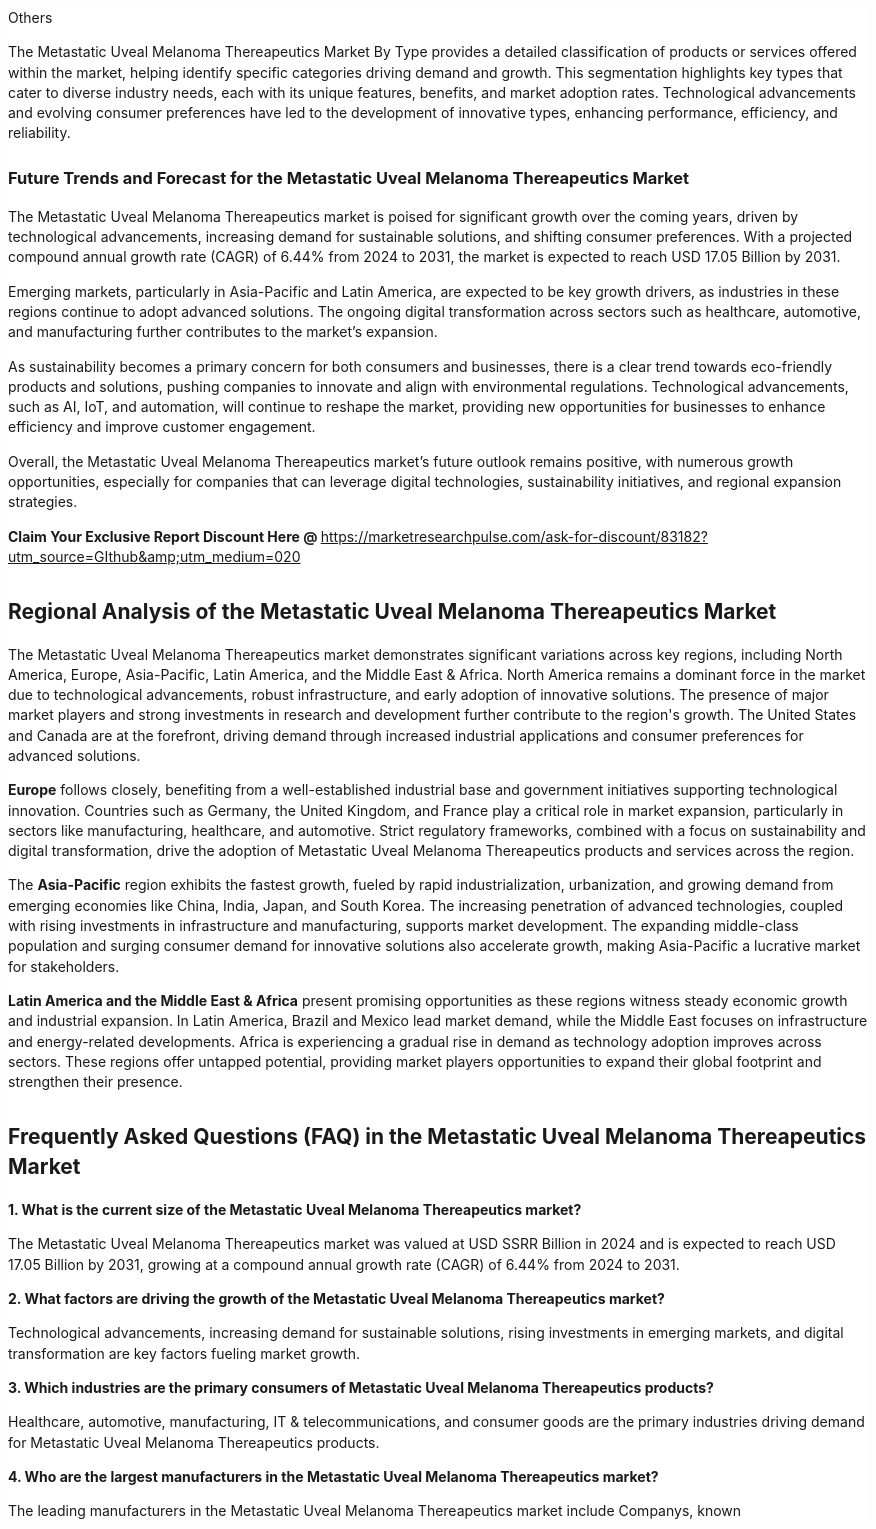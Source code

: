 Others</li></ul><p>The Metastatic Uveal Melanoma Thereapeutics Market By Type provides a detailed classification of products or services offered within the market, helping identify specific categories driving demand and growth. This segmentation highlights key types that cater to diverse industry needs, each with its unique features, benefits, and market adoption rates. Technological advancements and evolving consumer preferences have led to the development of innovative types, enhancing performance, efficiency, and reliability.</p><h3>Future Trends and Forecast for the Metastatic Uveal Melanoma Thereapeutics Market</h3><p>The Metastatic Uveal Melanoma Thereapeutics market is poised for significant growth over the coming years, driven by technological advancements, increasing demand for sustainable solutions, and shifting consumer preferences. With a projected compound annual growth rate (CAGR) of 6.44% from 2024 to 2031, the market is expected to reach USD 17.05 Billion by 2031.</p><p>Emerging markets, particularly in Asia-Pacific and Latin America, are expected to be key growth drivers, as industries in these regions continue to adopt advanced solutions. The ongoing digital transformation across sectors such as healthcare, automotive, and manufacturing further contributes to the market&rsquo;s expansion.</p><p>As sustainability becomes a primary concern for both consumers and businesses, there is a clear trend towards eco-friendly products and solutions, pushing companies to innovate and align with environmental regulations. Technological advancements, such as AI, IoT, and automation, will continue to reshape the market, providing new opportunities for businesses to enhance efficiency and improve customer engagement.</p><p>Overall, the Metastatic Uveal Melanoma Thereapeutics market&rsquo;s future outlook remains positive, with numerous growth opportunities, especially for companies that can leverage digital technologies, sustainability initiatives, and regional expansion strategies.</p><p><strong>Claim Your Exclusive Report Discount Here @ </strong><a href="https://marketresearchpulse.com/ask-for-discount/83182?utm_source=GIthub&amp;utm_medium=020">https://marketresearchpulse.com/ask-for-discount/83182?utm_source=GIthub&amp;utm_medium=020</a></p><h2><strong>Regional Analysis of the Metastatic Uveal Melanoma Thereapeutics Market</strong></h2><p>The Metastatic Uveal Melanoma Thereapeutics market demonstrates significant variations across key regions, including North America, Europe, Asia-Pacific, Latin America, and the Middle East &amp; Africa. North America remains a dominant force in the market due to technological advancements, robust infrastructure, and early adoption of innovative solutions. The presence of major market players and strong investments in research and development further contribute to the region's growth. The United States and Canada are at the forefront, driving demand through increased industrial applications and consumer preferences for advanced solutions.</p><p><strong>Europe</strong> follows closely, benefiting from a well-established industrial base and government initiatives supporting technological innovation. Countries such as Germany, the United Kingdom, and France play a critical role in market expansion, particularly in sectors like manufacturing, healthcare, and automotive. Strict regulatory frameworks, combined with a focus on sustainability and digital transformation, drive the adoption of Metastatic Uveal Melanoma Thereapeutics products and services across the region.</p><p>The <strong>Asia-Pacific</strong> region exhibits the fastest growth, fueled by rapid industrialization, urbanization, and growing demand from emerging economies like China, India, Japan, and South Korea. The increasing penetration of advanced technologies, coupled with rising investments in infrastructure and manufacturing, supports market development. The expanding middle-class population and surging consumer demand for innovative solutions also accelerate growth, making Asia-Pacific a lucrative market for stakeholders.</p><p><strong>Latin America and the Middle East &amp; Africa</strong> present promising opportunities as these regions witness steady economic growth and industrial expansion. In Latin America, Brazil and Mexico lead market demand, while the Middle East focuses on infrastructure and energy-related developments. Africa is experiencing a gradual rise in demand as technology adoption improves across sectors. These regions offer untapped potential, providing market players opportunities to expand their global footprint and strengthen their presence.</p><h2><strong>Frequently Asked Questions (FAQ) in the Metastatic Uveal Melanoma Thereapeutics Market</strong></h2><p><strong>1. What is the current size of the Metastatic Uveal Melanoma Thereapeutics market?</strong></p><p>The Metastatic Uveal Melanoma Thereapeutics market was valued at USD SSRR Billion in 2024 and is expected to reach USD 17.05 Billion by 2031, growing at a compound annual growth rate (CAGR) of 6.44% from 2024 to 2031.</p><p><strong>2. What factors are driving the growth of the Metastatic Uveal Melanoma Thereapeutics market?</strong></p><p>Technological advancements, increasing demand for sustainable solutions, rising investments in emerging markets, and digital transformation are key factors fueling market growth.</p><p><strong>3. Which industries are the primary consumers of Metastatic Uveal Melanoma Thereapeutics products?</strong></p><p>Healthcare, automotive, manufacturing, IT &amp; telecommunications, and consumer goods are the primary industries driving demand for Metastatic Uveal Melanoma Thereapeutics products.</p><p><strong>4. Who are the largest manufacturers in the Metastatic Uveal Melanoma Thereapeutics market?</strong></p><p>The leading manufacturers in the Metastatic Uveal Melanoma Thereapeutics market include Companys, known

*****

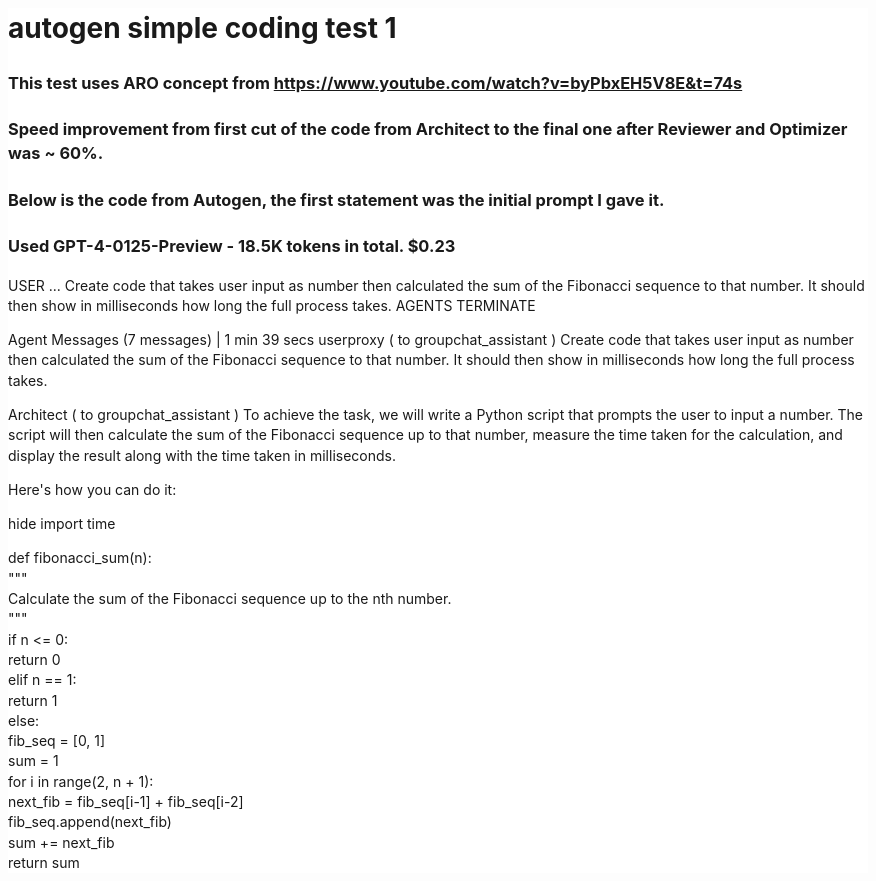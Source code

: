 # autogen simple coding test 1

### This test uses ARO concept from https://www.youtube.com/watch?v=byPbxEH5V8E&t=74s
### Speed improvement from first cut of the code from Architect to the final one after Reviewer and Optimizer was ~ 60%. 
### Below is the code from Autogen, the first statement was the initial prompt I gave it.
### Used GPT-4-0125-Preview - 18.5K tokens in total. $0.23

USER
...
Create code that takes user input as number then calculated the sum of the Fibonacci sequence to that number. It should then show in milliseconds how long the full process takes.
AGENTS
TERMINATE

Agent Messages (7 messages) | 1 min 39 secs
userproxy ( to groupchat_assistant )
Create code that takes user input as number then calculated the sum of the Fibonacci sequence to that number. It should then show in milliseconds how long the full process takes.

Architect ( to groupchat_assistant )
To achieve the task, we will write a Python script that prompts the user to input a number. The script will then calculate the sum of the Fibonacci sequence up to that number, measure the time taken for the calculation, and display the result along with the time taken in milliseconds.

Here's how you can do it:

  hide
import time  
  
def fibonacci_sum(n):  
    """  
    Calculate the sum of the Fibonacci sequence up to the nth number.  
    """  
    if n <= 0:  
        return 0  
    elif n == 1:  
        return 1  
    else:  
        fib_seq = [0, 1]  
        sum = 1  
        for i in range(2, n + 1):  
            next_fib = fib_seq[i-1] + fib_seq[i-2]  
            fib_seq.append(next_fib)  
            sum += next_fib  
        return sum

*****

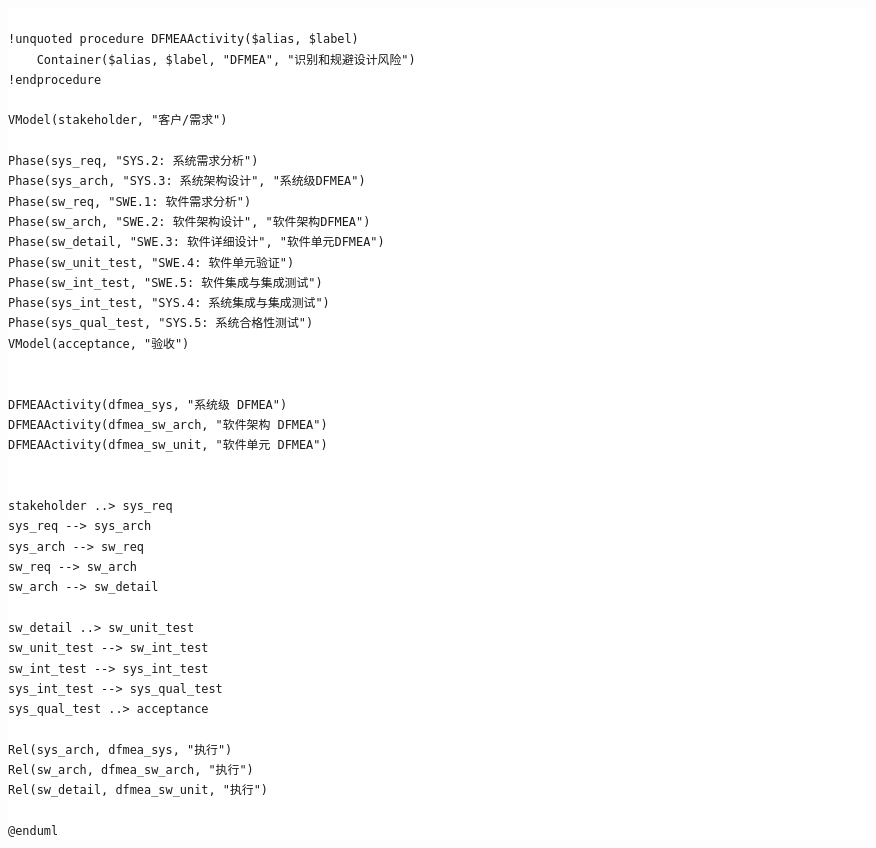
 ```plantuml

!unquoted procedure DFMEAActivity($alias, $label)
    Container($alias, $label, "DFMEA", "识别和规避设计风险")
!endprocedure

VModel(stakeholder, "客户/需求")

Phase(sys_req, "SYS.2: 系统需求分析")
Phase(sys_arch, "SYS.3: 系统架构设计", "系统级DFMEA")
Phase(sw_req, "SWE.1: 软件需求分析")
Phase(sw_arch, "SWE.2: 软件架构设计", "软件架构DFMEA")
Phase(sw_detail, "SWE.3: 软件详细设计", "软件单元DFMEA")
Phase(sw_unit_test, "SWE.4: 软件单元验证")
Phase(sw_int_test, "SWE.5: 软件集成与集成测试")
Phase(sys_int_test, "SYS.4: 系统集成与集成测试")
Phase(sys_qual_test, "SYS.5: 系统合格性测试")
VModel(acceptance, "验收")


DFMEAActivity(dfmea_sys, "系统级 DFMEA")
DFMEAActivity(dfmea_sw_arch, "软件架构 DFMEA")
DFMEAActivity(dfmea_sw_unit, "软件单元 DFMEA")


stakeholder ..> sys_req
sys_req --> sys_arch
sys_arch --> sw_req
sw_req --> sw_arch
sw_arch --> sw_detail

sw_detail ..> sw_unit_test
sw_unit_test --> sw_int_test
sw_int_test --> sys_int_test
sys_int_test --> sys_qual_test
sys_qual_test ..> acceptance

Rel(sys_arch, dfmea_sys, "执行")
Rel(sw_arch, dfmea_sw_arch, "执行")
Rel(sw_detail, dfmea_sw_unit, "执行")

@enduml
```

*****

● Work request:
For the string "Phase", work out how many lines of the entries contain it and reply with that number alone.

● Answer to the exercise:
9